# Dataset extract
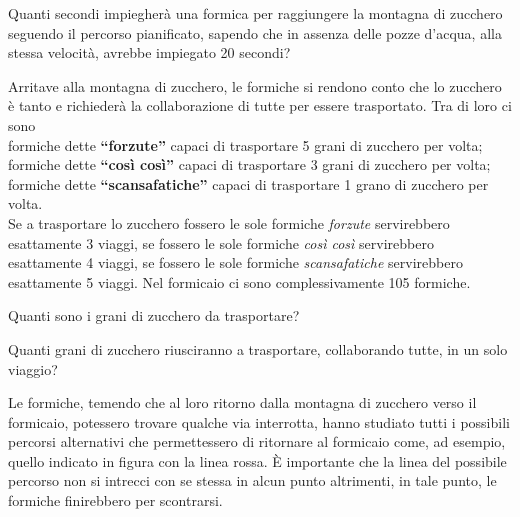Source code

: \documentclass[12pt]{matemaj}
\begin{document}
\quesito[20;30]
Quanti secondi impiegherà una formica per raggiungere la montagna di zucchero seguendo il percorso pianificato, sapendo che in assenza delle pozze d'acqua, alla stessa velocità, avrebbe impiegato 20 secondi?

Arritave alla montagna di zucchero, le formiche si rendono conto che lo zucchero è tanto e richiederà la collaborazione di tutte per essere trasportato. Tra di loro ci sono\\
formiche dette {\bf ``forzute''} capaci di trasportare 5 grani di zucchero per volta;\\
formiche dette {\bf ``così così''} capaci di trasportare 3 grani di zucchero per volta;\\
formiche dette {\bf ``scansafatiche''} capaci di trasportare 1 grano di zucchero per volta.\\
Se a trasportare lo zucchero fossero le sole formiche {\it forzute} servirebbero esattamente 3 viaggi, se fossero le sole formiche {\it così così} servirebbero esattamente 4 viaggi, se fossero le sole formiche {\it scansafatiche} servirebbero esattamente 5 viaggi. Nel formicaio ci sono complessivamente 105 formiche.

\quesito[200;400]
Quanti sono i grani di zucchero da trasportare?

\quesito[200;400]
Quanti grani di zucchero riusciranno a trasportare, collaborando tutte, in un solo viaggio?

\begin{minipage}[c]{.75\textwidth}
Le formiche, temendo che al loro ritorno dalla montagna di zucchero verso il formicaio, potessero trovare qualche via interrotta, hanno studiato tutti i possibili percorsi alternativi che permettessero di ritornare al formicaio come, ad esempio, quello indicato in figura con la linea rossa. \`E importante che la linea del possibile percorso non si intrecci con se stessa in alcun punto altrimenti, in tale punto, le formiche finirebbero per scontrarsi.
\end{minipage}\hspace{.05\textwidth}
\begin{minipage}[c]{.20\textwidth}
\end{minipage}
\end{document}
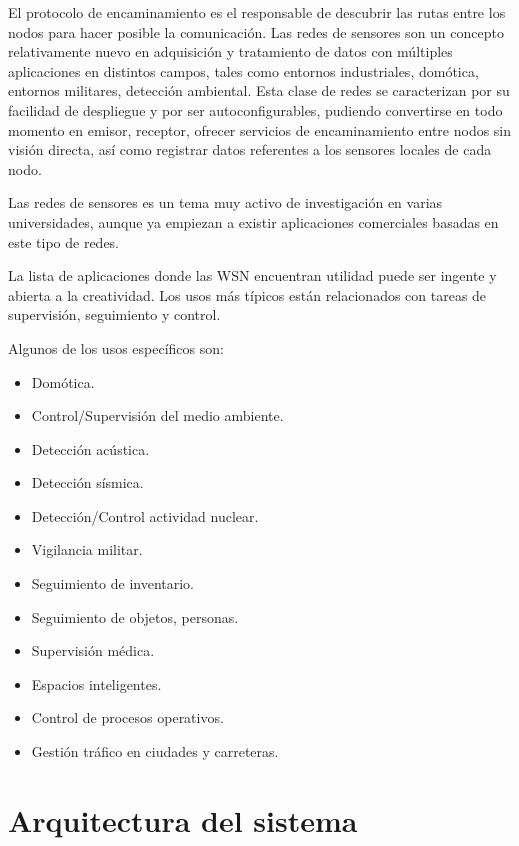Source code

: El protocolo de encaminamiento es el responsable de descubrir las rutas entre los nodos para hacer posible la
comunicaci\'on. Las redes de sensores son un concepto relativamente nuevo en adquisici\'on y tratamiento de datos con
m\'ultiples aplicaciones en distintos campos, tales como entornos industriales, dom\'otica, entornos militares, detecci\'on
ambiental. Esta clase de redes se caracterizan por su facilidad de despliegue y por ser autoconfigurables, pudiendo
convertirse en todo momento en emisor, receptor, ofrecer servicios de encaminamiento entre nodos sin visi\'on directa,
as\'i como registrar datos referentes a los sensores locales de cada nodo.


Las redes de sensores es un tema muy activo de investigaci\'on en varias universidades, aunque ya empiezan a existir
aplicaciones comerciales basadas en este tipo de redes. 


La lista de aplicaciones donde las WSN encuentran utilidad puede ser ingente y abierta a la creatividad. Los usos m\'as
t\'ipicos est\'an relacionados con tareas de supervisi\'on, seguimiento y control. 



Algunos de los usos espec\'ificos son:

\begin{itemize}
\item Dom\'otica.
\item Control/Supervisi\'on del medio ambiente.
\item Detecci\'on ac\'ustica.
\item Detecci\'on s\'ismica.
\item Detecci\'on/Control actividad nuclear.
\item Vigilancia militar.
\item Seguimiento de inventario.
\item Seguimiento de objetos, personas.
\item Supervisi\'on m\'edica.
\item Espacios inteligentes.
\item Control de procesos operativos.
\item Gesti\'on tr\'afico en ciudades y carreteras.
\end{itemize}

 

\section{Arquitectura del sistema}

# The problem
Nothing may be altered when you restate the records, but every picture must be dropped.

# Exercise answer
Source code

: \documentclass[12pt]{matemaj}
\begin{document}
\quesito[20;30]
Quanti secondi impiegherà una formica per raggiungere la montagna di zucchero seguendo il percorso pianificato, sapendo che in assenza delle pozze d'acqua, alla stessa velocità, avrebbe impiegato 20 secondi?

Arritave alla montagna di zucchero, le formiche si rendono conto che lo zucchero è tanto e richiederà la collaborazione di tutte per essere trasportato. Tra di loro ci sono\\
formiche dette {\bf ``forzute''} capaci di trasportare 5 grani di zucchero per volta;\\
formiche dette {\bf ``così così''} capaci di trasportare 3 grani di zucchero per volta;\\
formiche dette {\bf ``scansafatiche''} capaci di trasportare 1 grano di zucchero per volta.\\
Se a trasportare lo zucchero fossero le sole formiche {\it forzute} servirebbero esattamente 3 viaggi, se fossero le sole formiche {\it così così} servirebbero esattamente 4 viaggi, se fossero le sole formiche {\it scansafatiche} servirebbero esattamente 5 viaggi. Nel formicaio ci sono complessivamente 105 formiche.

\quesito[200;400]
Quanti sono i grani di zucchero da trasportare?

\quesito[200;400]
Quanti grani di zucchero riusciranno a trasportare, collaborando tutte, in un solo viaggio?

\begin{minipage}[c]{.75\textwidth}
Le formiche, temendo che al loro ritorno dalla montagna di zucchero verso il formicaio, potessero trovare qualche via interrotta, hanno studiato tutti i possibili percorsi alternativi che permettessero di ritornare al formicaio come, ad esempio, quello indicato in figura con la linea rossa. \`E importante che la linea del possibile percorso non si intrecci con se stessa in alcun punto altrimenti, in tale punto, le formiche finirebbero per scontrarsi.
\end{minipage}\hspace{.05\textwidth}
\begin{minipage}[c]{.20\textwidth}
\end{minipage}
\end{document}
Source code

: El protocolo de encaminamiento es el responsable de descubrir las rutas entre los nodos para hacer posible la
comunicaci\'on. Las redes de sensores son un concepto relativamente nuevo en adquisici\'on y tratamiento de datos con
m\'ultiples aplicaciones en distintos campos, tales como entornos industriales, dom\'otica, entornos militares, detecci\'on
ambiental. Esta clase de redes se caracterizan por su facilidad de despliegue y por ser autoconfigurables, pudiendo
convertirse en todo momento en emisor, receptor, ofrecer servicios de encaminamiento entre nodos sin visi\'on directa,
as\'i como registrar datos referentes a los sensores locales de cada nodo.


Las redes de sensores es un tema muy activo de investigaci\'on en varias universidades, aunque ya empiezan a existir
aplicaciones comerciales basadas en este tipo de redes. 


La lista de aplicaciones donde las WSN encuentran utilidad puede ser ingente y abierta a la creatividad. Los usos m\'as
t\'ipicos est\'an relacionados con tareas de supervisi\'on, seguimiento y control. 



Algunos de los usos espec\'ificos son:

\begin{itemize}
\item Dom\'otica.
\item Control/Supervisi\'on del medio ambiente.
\item Detecci\'on ac\'ustica.
\item Detecci\'on s\'ismica.
\item Detecci\'on/Control actividad nuclear.
\item Vigilancia militar.
\item Seguimiento de inventario.
\item Seguimiento de objetos, personas.
\item Supervisi\'on m\'edica.
\item Espacios inteligentes.
\item Control de procesos operativos.
\item Gesti\'on tr\'afico en ciudades y carreteras.
\end{itemize}

 

\section{Arquitectura del sistema}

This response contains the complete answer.